__Assignment__. Look at each line of the listing. Copy those that hold the string "task".

▶

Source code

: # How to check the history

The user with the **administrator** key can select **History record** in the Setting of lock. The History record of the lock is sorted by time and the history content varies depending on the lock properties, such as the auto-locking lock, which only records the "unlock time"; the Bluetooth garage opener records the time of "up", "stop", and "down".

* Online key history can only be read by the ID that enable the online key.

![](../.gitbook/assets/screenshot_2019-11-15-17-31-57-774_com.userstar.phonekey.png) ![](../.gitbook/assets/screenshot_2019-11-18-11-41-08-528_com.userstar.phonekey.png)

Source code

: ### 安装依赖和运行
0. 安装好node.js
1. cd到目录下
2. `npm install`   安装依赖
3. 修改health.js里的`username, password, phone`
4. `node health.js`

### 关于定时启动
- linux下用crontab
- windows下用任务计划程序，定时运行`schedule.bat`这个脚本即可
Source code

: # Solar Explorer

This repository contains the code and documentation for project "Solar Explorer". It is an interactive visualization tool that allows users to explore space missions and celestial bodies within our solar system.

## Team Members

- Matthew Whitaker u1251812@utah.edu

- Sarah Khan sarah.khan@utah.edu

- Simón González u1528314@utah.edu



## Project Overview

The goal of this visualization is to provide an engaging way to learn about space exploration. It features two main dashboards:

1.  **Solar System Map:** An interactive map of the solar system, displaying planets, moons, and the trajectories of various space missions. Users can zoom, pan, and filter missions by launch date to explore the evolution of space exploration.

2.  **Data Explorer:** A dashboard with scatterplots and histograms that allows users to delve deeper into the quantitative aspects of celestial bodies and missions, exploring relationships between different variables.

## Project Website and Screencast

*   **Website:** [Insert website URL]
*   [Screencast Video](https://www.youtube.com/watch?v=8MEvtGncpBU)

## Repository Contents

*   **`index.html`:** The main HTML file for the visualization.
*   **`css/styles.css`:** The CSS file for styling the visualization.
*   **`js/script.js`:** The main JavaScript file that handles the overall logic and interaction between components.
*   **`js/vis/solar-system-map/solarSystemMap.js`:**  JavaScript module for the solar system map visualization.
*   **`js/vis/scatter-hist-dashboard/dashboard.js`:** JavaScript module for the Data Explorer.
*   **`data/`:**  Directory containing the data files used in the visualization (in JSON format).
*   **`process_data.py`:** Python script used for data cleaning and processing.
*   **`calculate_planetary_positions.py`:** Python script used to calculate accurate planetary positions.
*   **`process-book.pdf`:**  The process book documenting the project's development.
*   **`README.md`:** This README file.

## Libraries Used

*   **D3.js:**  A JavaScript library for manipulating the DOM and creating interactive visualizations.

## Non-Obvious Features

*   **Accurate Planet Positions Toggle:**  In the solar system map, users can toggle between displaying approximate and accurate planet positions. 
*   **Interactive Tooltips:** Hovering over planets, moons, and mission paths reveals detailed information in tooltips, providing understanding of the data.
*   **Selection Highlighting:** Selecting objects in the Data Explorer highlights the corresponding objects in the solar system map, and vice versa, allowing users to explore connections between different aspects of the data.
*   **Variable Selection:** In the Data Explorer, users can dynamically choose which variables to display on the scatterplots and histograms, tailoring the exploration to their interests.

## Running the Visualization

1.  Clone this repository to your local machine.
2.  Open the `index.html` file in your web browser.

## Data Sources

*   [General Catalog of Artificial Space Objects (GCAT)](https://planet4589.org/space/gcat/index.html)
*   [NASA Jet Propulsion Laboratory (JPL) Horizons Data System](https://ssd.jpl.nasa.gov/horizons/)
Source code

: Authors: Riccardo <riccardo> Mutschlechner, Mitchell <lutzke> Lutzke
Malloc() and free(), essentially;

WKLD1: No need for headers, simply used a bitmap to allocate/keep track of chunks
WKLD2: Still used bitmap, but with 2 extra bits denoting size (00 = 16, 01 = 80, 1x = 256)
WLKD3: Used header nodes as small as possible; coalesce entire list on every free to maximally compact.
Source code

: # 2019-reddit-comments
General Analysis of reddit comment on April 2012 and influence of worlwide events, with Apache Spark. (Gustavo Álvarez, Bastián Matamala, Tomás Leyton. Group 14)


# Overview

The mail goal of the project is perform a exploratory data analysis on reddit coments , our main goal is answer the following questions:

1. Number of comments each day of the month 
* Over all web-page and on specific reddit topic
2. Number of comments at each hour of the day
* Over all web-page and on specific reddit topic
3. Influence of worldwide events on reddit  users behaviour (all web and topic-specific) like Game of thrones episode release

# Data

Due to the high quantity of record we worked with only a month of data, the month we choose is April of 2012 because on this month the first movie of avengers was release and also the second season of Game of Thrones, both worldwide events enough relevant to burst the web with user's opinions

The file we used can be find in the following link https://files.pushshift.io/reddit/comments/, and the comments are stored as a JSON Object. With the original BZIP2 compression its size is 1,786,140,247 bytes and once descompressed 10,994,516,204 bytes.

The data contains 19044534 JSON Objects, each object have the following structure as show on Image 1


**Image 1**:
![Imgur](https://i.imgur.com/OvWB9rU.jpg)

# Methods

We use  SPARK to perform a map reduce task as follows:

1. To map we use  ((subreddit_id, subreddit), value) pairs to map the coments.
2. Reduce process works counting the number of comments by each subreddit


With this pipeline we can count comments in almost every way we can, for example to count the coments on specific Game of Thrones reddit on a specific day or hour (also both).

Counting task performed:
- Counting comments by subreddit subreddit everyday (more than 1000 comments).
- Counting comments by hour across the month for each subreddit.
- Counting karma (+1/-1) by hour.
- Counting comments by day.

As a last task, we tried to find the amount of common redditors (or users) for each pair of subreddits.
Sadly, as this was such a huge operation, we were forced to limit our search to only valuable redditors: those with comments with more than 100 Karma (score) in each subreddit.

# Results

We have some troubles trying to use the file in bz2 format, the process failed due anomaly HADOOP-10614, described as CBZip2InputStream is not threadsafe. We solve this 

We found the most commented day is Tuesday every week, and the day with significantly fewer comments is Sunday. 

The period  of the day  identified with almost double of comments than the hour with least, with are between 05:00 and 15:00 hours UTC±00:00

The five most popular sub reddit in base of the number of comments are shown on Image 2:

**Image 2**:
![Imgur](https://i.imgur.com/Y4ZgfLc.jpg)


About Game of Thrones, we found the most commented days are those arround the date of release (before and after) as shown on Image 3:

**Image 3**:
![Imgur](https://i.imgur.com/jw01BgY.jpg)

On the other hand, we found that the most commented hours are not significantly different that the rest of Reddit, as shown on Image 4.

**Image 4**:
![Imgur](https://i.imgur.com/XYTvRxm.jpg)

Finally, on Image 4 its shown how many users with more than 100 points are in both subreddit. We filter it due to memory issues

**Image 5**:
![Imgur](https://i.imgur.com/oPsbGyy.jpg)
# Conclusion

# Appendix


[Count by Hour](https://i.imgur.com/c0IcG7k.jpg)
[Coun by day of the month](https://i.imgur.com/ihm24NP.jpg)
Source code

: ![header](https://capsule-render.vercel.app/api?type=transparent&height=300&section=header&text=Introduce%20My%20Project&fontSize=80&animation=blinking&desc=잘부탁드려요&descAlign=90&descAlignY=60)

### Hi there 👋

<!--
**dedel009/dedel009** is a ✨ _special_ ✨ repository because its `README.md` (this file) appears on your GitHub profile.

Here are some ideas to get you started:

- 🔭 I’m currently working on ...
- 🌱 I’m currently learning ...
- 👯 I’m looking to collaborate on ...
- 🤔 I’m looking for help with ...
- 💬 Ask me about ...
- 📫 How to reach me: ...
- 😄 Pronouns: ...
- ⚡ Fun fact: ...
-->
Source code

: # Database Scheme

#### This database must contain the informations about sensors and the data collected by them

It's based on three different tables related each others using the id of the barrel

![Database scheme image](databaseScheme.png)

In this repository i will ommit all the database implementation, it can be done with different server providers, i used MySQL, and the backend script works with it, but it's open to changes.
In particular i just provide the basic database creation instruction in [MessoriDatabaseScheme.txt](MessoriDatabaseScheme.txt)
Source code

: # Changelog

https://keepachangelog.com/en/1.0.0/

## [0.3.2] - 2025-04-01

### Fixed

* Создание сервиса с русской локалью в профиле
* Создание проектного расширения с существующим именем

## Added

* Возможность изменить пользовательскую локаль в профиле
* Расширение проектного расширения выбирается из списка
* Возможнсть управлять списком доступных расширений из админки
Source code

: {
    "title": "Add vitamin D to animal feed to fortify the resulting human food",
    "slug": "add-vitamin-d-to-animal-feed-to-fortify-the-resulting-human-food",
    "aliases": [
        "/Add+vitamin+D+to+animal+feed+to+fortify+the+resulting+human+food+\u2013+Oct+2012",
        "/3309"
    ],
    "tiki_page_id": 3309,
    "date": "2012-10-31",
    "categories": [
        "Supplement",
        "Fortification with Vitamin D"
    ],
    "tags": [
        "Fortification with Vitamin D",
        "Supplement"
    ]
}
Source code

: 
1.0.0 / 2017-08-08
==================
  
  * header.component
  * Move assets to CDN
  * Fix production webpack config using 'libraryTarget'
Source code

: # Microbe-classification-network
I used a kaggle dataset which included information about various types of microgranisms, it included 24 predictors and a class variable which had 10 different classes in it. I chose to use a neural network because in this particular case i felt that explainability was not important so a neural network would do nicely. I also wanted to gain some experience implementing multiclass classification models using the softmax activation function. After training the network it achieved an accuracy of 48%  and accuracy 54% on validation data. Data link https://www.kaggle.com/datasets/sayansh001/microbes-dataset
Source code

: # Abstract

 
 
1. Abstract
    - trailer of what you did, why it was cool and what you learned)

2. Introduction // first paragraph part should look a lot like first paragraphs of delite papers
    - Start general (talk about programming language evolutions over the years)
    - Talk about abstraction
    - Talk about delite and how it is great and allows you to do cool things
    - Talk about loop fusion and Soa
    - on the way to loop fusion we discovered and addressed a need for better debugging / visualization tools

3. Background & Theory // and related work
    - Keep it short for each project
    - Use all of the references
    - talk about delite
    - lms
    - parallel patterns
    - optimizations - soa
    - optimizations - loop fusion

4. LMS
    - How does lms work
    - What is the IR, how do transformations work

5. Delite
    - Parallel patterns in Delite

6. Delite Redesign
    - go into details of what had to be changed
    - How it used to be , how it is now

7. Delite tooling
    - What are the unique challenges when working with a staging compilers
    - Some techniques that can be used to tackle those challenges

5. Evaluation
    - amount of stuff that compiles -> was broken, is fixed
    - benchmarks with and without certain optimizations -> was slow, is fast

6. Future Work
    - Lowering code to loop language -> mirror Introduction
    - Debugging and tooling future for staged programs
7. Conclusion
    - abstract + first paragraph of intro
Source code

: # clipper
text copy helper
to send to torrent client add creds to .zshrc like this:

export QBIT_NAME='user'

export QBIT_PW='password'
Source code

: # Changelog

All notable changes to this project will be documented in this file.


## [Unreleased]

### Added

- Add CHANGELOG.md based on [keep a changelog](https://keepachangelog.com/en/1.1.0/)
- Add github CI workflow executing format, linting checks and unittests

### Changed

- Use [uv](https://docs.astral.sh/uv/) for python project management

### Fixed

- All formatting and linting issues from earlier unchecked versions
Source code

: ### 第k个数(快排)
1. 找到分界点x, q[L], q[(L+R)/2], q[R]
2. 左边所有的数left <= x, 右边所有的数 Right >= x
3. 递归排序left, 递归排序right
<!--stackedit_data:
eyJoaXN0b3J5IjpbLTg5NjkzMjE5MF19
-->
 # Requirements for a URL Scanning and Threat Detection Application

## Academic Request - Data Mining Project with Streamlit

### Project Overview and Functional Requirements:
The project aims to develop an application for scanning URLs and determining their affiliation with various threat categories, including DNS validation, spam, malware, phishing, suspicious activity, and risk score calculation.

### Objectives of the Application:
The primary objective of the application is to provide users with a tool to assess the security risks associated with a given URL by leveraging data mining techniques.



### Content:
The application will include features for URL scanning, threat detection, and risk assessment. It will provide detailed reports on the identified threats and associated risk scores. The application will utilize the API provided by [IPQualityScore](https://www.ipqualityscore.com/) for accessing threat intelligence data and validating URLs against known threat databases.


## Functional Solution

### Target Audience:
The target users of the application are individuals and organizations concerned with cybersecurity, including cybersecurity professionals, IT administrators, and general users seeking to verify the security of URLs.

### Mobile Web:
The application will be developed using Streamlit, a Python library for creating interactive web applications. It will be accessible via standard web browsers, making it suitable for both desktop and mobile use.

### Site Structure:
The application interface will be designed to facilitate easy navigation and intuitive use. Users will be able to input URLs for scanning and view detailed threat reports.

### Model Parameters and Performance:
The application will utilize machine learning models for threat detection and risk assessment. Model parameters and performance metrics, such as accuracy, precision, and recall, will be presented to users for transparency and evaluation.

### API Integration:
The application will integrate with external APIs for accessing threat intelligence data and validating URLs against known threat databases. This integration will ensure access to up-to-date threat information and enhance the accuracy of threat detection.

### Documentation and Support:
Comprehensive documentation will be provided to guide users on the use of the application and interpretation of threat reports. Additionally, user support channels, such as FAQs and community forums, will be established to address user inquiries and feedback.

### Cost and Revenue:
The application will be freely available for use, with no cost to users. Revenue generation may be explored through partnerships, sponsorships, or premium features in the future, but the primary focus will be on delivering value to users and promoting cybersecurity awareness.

◀

__Response area__.
We use  SPARK to perform a map reduce task as follows:
Counting task performed:
As a last task, we tried to find the amount of common redditors (or users) for each pair of subreddits.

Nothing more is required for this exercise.